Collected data
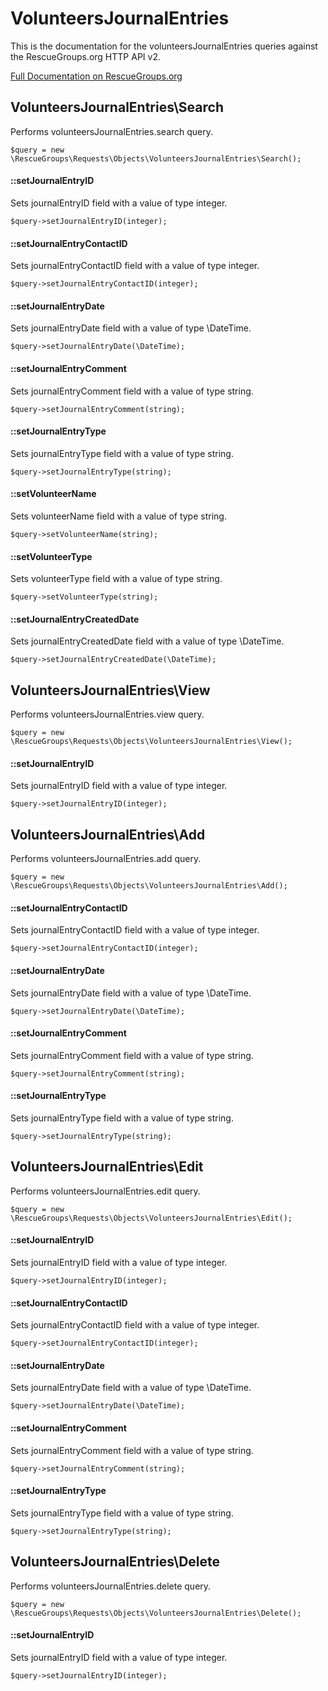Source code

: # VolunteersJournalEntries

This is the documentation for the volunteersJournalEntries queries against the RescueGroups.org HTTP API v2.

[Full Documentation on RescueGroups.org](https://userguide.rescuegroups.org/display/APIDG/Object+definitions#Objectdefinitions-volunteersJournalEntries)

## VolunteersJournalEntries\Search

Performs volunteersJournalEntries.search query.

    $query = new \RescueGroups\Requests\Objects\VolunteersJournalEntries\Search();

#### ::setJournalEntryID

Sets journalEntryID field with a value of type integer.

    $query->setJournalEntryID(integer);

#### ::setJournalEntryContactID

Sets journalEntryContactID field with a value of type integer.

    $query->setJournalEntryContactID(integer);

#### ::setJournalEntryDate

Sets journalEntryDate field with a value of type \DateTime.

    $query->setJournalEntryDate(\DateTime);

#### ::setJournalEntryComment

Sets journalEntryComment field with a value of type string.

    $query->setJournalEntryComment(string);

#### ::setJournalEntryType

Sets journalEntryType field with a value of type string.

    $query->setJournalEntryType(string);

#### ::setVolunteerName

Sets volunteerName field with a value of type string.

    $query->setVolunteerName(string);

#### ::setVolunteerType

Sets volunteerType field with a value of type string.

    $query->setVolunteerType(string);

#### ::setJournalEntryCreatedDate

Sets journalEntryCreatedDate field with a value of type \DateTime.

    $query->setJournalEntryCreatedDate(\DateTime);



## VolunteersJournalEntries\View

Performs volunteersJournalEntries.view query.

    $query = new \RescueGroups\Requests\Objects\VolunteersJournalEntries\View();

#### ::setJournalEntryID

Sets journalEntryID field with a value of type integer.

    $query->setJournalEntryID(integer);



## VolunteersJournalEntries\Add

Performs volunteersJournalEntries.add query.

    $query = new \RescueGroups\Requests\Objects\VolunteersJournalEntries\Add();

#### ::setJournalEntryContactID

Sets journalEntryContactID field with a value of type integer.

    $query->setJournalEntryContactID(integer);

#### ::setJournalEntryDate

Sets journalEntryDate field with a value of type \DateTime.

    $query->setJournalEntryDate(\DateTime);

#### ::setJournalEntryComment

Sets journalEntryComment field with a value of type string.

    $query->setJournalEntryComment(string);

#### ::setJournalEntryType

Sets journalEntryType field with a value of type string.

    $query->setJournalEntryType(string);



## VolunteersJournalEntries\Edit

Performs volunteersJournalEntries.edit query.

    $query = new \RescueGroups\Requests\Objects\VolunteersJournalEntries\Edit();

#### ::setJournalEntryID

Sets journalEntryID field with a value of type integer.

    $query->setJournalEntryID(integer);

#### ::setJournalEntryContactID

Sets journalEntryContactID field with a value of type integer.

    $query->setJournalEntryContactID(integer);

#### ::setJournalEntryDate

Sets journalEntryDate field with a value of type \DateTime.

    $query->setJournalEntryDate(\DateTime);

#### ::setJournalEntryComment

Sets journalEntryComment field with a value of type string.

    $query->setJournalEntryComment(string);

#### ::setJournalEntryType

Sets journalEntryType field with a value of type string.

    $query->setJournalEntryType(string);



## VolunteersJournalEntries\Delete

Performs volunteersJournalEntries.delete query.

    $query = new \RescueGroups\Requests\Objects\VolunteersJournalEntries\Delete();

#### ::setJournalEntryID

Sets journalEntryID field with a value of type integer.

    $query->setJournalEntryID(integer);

*WHAT IS BEING ASKED:* Print exactly the lines from the first line of the records above through the line containing "[Full Documentation on", both included, and leave the pictures out.

*RESPONSE:*
Source code

: # VolunteersJournalEntries

This is the documentation for the volunteersJournalEntries queries against the RescueGroups.org HTTP API v2.

[Full Documentation on RescueGroups.org](https://userguide.rescuegroups.org/display/APIDG/Object+definitions#Objectdefinitions-volunteersJournalEntries)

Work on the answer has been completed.